Mempelajari plot ini, militer Mesir memutuskan bergerak cepat menggagalkan rencana IM, yang berujung pemecatan Morsi dari kekuasaannya pada 3 Juli 2013. Sebagai tanggapan terhadap pemecatan Morsi, IM memobilisasi massa, menduduki sebuah tempat yang besar, Lapangan Raba'a Kairo.
Obaid mengklaim, tujuan aksi tersebut adalah mencegah kemungkinan penyebaran demonstran dan memprovokasi kekerasan. Dia menambahkan, beberapa pengunjuk rasa membawa senjata dan menembak pasukan keamanan. Akhirnya, pasukan keamanan dengan tindakan keras membubarkan aksi yang mengakibatkan ratusan kematian pemrotes.
Tindakan keras itu lantas menyebabkan pergeseran dalam tubuh IM, terutama bagi generasi muda, menuju ide-ide Qutbist. Kelompok teroris yang berafiliasi dengan IM, Hasm, dibentuk dan mulai melakukan serangan.
Kebuntuan di Suriah
Pada 1976, IM di Suriah mengobarkan pemberontakan penuh terhadap Presiden Hafez Al-Assad. Juni 1980, kelompok itu berusaha membunuh Al-Assad dan pihak berwenang Suriah mulai menindak kelompok tersebut dengan mengeksekusi banyak anggotanya.
Pada 2 Februari 1982, IM berhasil mendapatkan kendali atas Kota Hama.
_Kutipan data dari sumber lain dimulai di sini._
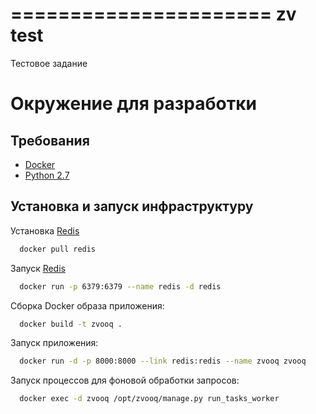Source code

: ======================
zv test
======================

Тестовое задание

Окружение для разработки
=================================

Требования
----------

- [Docker](https://www.docker.io)
- [Python 2.7](https://www.python.org/)

Установка и запуск инфраструктуру
------------
Установка [Redis](https://www.redis.io/)
```bash 
  docker pull redis
```
Запуск [Redis](https://www.redis.org/)
```bash 
  docker run -p 6379:6379 --name redis -d redis
```

Сборка Docker образа приложения:
```bash
  docker build -t zvooq .
```

Запуск приложения:
```bash
  docker run -d -p 8000:8000 --link redis:redis --name zvooq zvooq
```

Запуск процессов для фоновой обработки запросов:
```bash
  docker exec -d zvooq /opt/zvooq/manage.py run_tasks_worker
```

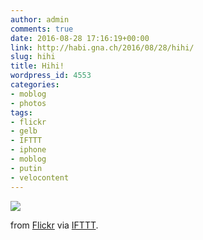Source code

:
 ```yaml
---
author: admin
comments: true
date: 2016-08-28 17:16:19+00:00
link: http://habi.gna.ch/2016/08/28/hihi/
slug: hihi
title: Hihi!
wordpress_id: 4553
categories:
- moblog
- photos
tags:
- flickr
- gelb
- IFTTT
- iphone
- moblog
- putin
- velocontent
---
```


![](http://ift.tt/2bAM3oc)  

  

from [Flickr](http://flic.kr/p/LCw9xD) via [IFTTT](http://ift.tt/1c4nCfM).
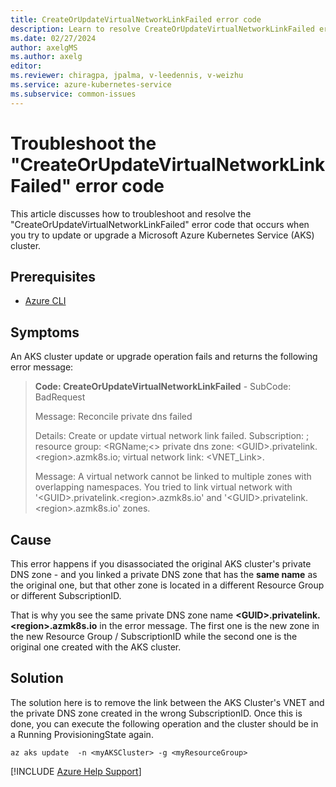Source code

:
 ```yaml
---
title: CreateOrUpdateVirtualNetworkLinkFailed error code
description: Learn to resolve CreateOrUpdateVirtualNetworkLinkFailed errors that occur when you try to update or upgrade an Azure Kubernetes Service (AKS) cluster.
ms.date: 02/27/2024
author: axelgMS
ms.author: axelg
editor: 
ms.reviewer: chiragpa, jpalma, v-leedennis, v-weizhu
ms.service: azure-kubernetes-service
ms.subservice: common-issues
---
```

# Troubleshoot the "CreateOrUpdateVirtualNetworkLinkFailed" error code

This article discusses how to troubleshoot and resolve the "CreateOrUpdateVirtualNetworkLinkFailed" error code that occurs when you try to update or upgrade a Microsoft Azure Kubernetes Service (AKS) cluster.

## Prerequisites

- [Azure CLI](/cli/azure/install-azure-cli)

## Symptoms

An AKS cluster update or upgrade operation fails and returns the following error message:

> **Code: CreateOrUpdateVirtualNetworkLinkFailed**  - SubCode: BadRequest
> 
> Message: Reconcile private dns failed
> 
> Details: Create or update virtual network link failed. Subscription: <SubscriptionID>; resource group: <RGName;<> private dns zone: \<GUID>.privatelink.\<region>.azmk8s.io; virtual network link: <VNET_Link>.
> 
> Message: A virtual network cannot be linked to multiple zones with overlapping namespaces. You tried to link virtual network with '\<GUID>.privatelink.\<region>.azmk8s.io' and '\<GUID>.privatelink.\<region>.azmk8s.io' zones.


## Cause

This error happens if you disassociated the original AKS cluster's private DNS zone - and you linked a private DNS zone that has the **same name** as the original one, but that other zone is located in a different Resource Group or different SubscriptionID.

That is why you see the same private DNS zone name **\<GUID>.privatelink.\<region>.azmk8s.io** in the error message. The first one is the new zone in the new Resource Group / SubscriptionID while the second one is the original one created with the AKS cluster.


## Solution

The solution here is to remove the link between the AKS Cluster's VNET and the private DNS zone created in the wrong SubscriptionID. Once this is done, you can execute the following operation and the cluster should be in a Running ProvisioningState again. 

```azurecli
az aks update  -n <myAKSCluster> -g <myResourceGroup>
```



[!INCLUDE [Azure Help Support](../../includes/azure-help-support.md)]
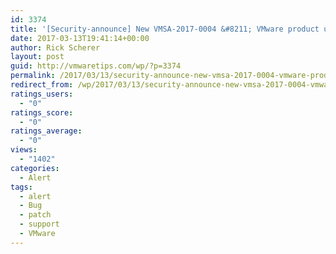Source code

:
 ```yaml
---
id: 3374
title: '[Security-announce] New VMSA-2017-0004 &#8211; VMware product updates resolve remote code execution vulnerability via Apache Struts 2'
date: 2017-03-13T19:41:14+00:00
author: Rick Scherer
layout: post
guid: http://vmwaretips.com/wp/?p=3374
permalink: /2017/03/13/security-announce-new-vmsa-2017-0004-vmware-product-updates-resolve-remote-code-execution-vulnerability-via-apache-struts-2/
redirect_from: /wp/2017/03/13/security-announce-new-vmsa-2017-0004-vmware-product-updates-resolve-remote-code-execution-vulnerability-via-apache-struts-2/
ratings_users:
  - "0"
ratings_score:
  - "0"
ratings_average:
  - "0"
views:
  - "1402"
categories:
  - Alert
tags:
  - alert
  - Bug
  - patch
  - support
  - VMware
---
```

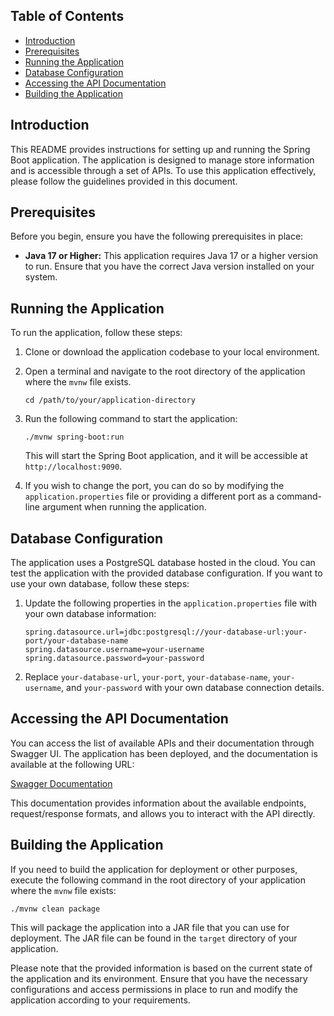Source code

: ## Table of Contents
- [Introduction](#introduction)
- [Prerequisites](#prerequisites)
- [Running the Application](#running-the-application)
- [Database Configuration](#database-configuration)
- [Accessing the API Documentation](#accessing-the-api-documentation)
- [Building the Application](#building-the-application)

## Introduction
This README provides instructions for setting up and running the Spring Boot application. The application is designed to manage store information and is accessible through a set of APIs. To use this application effectively, please follow the guidelines provided in this document.

## Prerequisites
Before you begin, ensure you have the following prerequisites in place:

- **Java 17 or Higher:** This application requires Java 17 or a higher version to run. Ensure that you have the correct Java version installed on your system.

## Running the Application
To run the application, follow these steps:

1. Clone or download the application codebase to your local environment.
2. Open a terminal and navigate to the root directory of the application where the `mvnw` file exists.

   ```
   cd /path/to/your/application-directory
   ```

3. Run the following command to start the application:

   ```
   ./mvnw spring-boot:run
   ```

   This will start the Spring Boot application, and it will be accessible at `http://localhost:9090`.

4. If you wish to change the port, you can do so by modifying the `application.properties` file or providing a different port as a command-line argument when running the application.

## Database Configuration
The application uses a PostgreSQL database hosted in the cloud. You can test the application with the provided database configuration. If you want to use your own database, follow these steps:

1. Update the following properties in the `application.properties` file with your own database information:

   ```
   spring.datasource.url=jdbc:postgresql://your-database-url:your-port/your-database-name
   spring.datasource.username=your-username
   spring.datasource.password=your-password
   ```

2. Replace `your-database-url`, `your-port`, `your-database-name`, `your-username`, and `your-password` with your own database connection details.

## Accessing the API Documentation
You can access the list of available APIs and their documentation through Swagger UI. The application has been deployed, and the documentation is available at the following URL:

[Swagger Documentation](https://shelf-83w3.onrender.com/swagger-ui/index.html)

This documentation provides information about the available endpoints, request/response formats, and allows you to interact with the API directly.

## Building the Application
If you need to build the application for deployment or other purposes, execute the following command in the root directory of your application where the `mvnw` file exists:

```
./mvnw clean package
```

This will package the application into a JAR file that you can use for deployment. The JAR file can be found in the `target` directory of your application.

Please note that the provided information is based on the current state of the application and its environment. Ensure that you have the necessary configurations and access permissions in place to run and modify the application according to your requirements.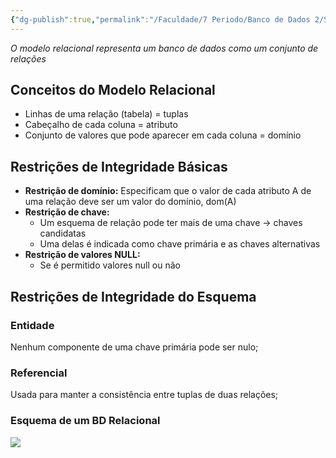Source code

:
 ```yaml
---
{"dg-publish":true,"permalink":"/Faculdade/7 Periodo/Banco de Dados 2/Sub-Notes/Esquema Relacional/","tags":["BD"],"created":"2024-03-06T10:00:05.818-03:00"}
---
```


*O modelo relacional representa um banco de dados como um conjunto de
relações*
## Conceitos do Modelo Relacional
- Linhas de uma relação (tabela) = tuplas
- Cabeçalho de cada coluna = atributo
- Conjunto de valores que pode aparecer em cada coluna = domínio
## Restrições de Integridade Básicas
- **Restrição de domínio:** Especificam que o valor de cada atributo A de uma relação deve ser um valor do domínio, dom(A)
- **Restrição de chave:** 
	- Um esquema de relação pode ter mais de uma chave → chaves candidatas
	- Uma delas é indicada como chave primária e as chaves alternativas
- **Restrição de valores NULL:**
	- Se é permitido valores null ou não
## Restrições de Integridade do Esquema
### Entidade
Nenhum componente de uma chave primária pode ser nulo;
### Referencial
Usada para manter a consistência entre tuplas de duas relações;
### Esquema de um BD Relacional
![](https://i.imgur.com/s7Lfpof.png)
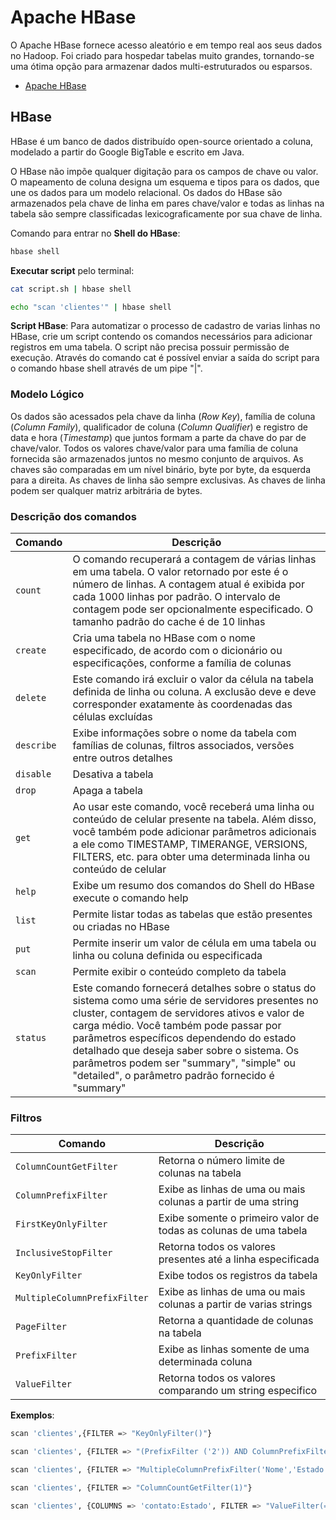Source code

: # Apache HBase
O Apache HBase fornece acesso aleatório e em tempo real aos seus dados no Hadoop. Foi criado para hospedar tabelas muito grandes, tornando-se uma ótima opção para armazenar dados multi-estruturados ou esparsos.

- [Apache HBase](https://hbase.apache.org/book.html)

## HBase
HBase é um banco de dados distribuído open-source orientado a coluna, modelado a partir do Google BigTable e escrito em Java.

O HBase não impõe qualquer digitação para os campos de chave ou valor. O mapeamento de coluna designa um esquema e tipos para os dados, que une os dados para um modelo relacional. Os dados do HBase são armazenados pela chave de linha em pares
chave/valor e todas as linhas na tabela são sempre classificadas lexicograficamente por sua chave de linha.

Comando para entrar no **Shell do HBase**:
```sh
hbase shell
```

**Executar script** pelo terminal:
```sh
cat script.sh | hbase shell

echo "scan 'clientes'" | hbase shell
```

**Script HBase**: Para automatizar o processo de cadastro de varias linhas no HBase, crie um script contendo os comandos necessários para adicionar registros em uma tabela. O script não precisa possuir permissão de execução. Através do comando cat é possível enviar a saída do script para o comando hbase shell através de um pipe "|".

### Modelo Lógico
Os dados são acessados pela chave da linha (*Row Key*), família de coluna (*Column Family*), qualificador de coluna (*Column Qualifier*) e registro de data e hora (*Timestamp*) que juntos formam a parte da chave do par de chave/valor. Todos os valores chave/valor para uma família de coluna fornecida são armazenados juntos no mesmo conjunto de arquivos. As chaves são comparadas em um nível binário, byte por byte, da esquerda para a direita. As chaves de linha são sempre exclusivas. As chaves de linha podem ser qualquer matriz arbitrária de bytes.

### Descrição dos comandos

| Comando      | Descrição     |
| ------------ | ------------- |
| `count` | O comando recuperará a contagem de várias linhas em uma tabela. O valor retornado por este é o número de linhas. A contagem atual é exibida por cada 1000 linhas por padrão. O intervalo de contagem pode ser opcionalmente especificado. O tamanho padrão do cache é de 10 linhas |
| `create` | Cria uma tabela no HBase com o nome especificado, de acordo com o dicionário ou especificações, conforme a família de colunas |
| `delete` | Este comando irá excluir o valor da célula na tabela definida de linha ou coluna. A exclusão deve e deve corresponder exatamente às coordenadas das células excluídas |
| `describe` | Exibe informações sobre o nome da tabela com famílias de colunas, filtros associados, versões entre outros detalhes |
| `disable` | Desativa a tabela |
| `drop` | Apaga a tabela |
| `get` | Ao usar este comando, você receberá uma linha ou conteúdo de celular presente na tabela. Além disso, você também pode adicionar parâmetros adicionais a ele como TIMESTAMP, TIMERANGE, VERSIONS, FILTERS, etc. para obter uma determinada linha ou conteúdo de celular |
| `help` | Exibe um resumo dos comandos do Shell do HBase execute o comando help |
| `list` | Permite listar todas as tabelas que estão presentes ou criadas no HBase |
| `put` | Permite inserir um valor de célula em uma tabela ou linha ou coluna definida ou especificada |
| `scan` | Permite exibir o conteúdo completo da tabela |
| `status` | Este comando fornecerá detalhes sobre o status do sistema como uma série de servidores presentes no cluster, contagem de servidores ativos e valor de carga médio. Você também pode passar por parâmetros específicos dependendo do estado detalhado que deseja saber sobre o sistema. Os parâmetros podem ser "summary", "simple" ou "detailed", o parâmetro padrão fornecido é "summary" |

### Filtros

| Comando      | Descrição     |
| ------------ | ------------- |
| `ColumnCountGetFilter` | Retorna o número limite de colunas na tabela |
| `ColumnPrefixFilter` | Exibe as linhas de uma ou mais colunas a partir de uma string |
| `FirstKeyOnlyFilter` | Exibe somente o primeiro valor de todas as colunas de uma tabela |
| `InclusiveStopFilter` | Retorna todos os valores presentes até a linha especificada |
| `KeyOnlyFilter` | Exibe todos os registros da tabela |
| `MultipleColumnPrefixFilter` | Exibe as linhas de uma ou mais colunas a partir de varias strings |
| `PageFilter` | Retorna a quantidade de colunas na tabela |
| `PrefixFilter` | Exibe as linhas somente de uma determinada coluna |
| `ValueFilter` | Retorna todos os valores comparando um string especifico |

**Exemplos**:
```sh
scan 'clientes',{FILTER => "KeyOnlyFilter()"}

scan 'clientes', {FILTER => "(PrefixFilter ('2')) AND ColumnPrefixFilter('Estado')"}

scan 'clientes', {FILTER => "MultipleColumnPrefixFilter('Nome','Estado')"}

scan 'clientes', {FILTER => "ColumnCountGetFilter(1)"}

scan 'clientes', {COLUMNS => 'contato:Estado', FILTER => "ValueFilter(=,'binaryprefix:SP')"}
```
Pasukan Suriah merebut kembali kota itu 27 hari kemudian dan mengakhiri pengaruh IM di Suriah ketika para anggotanya melarikan diri ke pengasingan.
Namun, kelompok itu bangkit kembali pada 2011 selama Arab Spring dan mampu membangun kembali dirinya di beberapa daerah di negara itu. Perang saudara yang meletihkan pun terjadi. Baru pada pertengahan 2019 gelombang perang cenderung menguntungkan rezim dan popularitas kelompok itu menurun.
Meski demikian, Turki dan Qatar mencoba melalui pengaruh mereka terhadap oposisi Suriah yang bersenjata. Mereka berusaha mendapatkan peran bagi kelompok tersebut dalam pemerintahan Suriah di masa depan. Namun, prospek ini tidak mungkin terwujud karena Al-Assad mengendalikan hampir 90 persen negara.